Multi-modal Expression Recognition with Ensemble Method

Chuanhe Liu,Xinjie Zhang,Xiaolong Liu,Tenggan Zhang,Liyu Meng,Yuchen Liu,Yuanyuan Deng,Wenqiang Jiang
2023-03-17
Abstract:This paper presents our submission to the Expression Classification Challenge of the fifth Affective Behavior Analysis in-the-wild (ABAW) Competition. In our method, multimodal feature combinations extracted by several different pre-trained models are applied to capture more effective emotional information. For these combinations of visual and audio modal features, we utilize two temporal encoders to explore the temporal contextual information in the data. In addition, we employ several ensemble strategies for different experimental settings to obtain the most accurate expression recognition results. Our system achieves the average F1 Score of 0.45774 on the validation set.
Computer Vision and Pattern Recognition
What problem does this paper attempt to address?

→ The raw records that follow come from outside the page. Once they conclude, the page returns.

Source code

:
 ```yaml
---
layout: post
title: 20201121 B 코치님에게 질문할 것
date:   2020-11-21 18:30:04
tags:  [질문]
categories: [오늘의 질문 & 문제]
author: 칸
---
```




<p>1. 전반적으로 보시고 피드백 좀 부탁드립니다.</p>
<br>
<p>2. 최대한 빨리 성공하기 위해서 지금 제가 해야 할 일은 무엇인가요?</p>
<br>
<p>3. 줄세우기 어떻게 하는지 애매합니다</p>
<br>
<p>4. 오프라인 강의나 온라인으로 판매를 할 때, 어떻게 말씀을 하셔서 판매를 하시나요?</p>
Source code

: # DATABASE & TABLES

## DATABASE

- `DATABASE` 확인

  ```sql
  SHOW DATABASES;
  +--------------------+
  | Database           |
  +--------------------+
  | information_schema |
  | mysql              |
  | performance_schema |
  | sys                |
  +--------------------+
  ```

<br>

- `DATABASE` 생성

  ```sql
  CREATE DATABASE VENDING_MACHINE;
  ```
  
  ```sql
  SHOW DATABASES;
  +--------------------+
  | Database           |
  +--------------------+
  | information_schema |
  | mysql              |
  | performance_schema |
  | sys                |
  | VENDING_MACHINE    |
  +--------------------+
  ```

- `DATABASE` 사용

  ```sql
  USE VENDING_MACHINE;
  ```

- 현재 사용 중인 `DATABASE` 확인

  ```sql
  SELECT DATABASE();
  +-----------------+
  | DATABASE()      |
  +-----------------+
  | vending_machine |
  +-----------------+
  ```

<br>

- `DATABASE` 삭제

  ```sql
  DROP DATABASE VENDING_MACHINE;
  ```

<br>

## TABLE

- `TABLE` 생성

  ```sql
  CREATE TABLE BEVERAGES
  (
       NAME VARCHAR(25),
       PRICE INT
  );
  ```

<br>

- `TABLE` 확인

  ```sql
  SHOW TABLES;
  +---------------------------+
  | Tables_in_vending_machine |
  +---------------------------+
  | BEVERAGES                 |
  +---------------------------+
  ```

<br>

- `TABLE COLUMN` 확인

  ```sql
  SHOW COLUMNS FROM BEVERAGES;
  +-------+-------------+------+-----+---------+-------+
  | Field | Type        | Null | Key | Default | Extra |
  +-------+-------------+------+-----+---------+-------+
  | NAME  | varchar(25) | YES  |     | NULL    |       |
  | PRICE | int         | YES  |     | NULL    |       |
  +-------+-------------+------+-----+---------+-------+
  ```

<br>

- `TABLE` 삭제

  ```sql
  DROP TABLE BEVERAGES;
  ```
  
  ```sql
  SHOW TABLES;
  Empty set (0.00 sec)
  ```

The paper attempts to address the problem of multimodal recognition of facial expressions in the wild (i.e., in natural scenes). Specifically, the researchers participated in the 5th Affective Behavior Analysis in the Wild (ABAW) competition's expression classification challenge. They proposed a method that utilizes multiple pre-trained models to extract visual and audio features and captures temporal context information in the data through different temporal encoders. Additionally, they employed various ensemble strategies to achieve the most accurate expression recognition results. ### Main Contributions of the Paper: 1. **Multimodal Feature Combination**: Combined visual and audio features extracted from multiple pre-trained models to capture more effective expression information. 2. **Temporal Encoders**: Used LSTM and Transformer as two temporal encoders to explore the temporal context information in the data. 3. **Ensemble Strategies**: Adopted various ensemble strategies to improve the accuracy of expression recognition. ### Experimental Results: - On the validation set, the method achieved an average F1 score of 0.45774. - Through different feature combinations and model structures, the experimental results show that multimodal features and ensemble strategies can significantly enhance recognition performance. ### Summary: The paper aims to improve the accuracy of facial expression recognition in natural scenes through multimodal feature extraction and temporal context modeling. By using multiple pre-trained models and ensemble strategies, the researchers achieved good results in the expression classification challenge.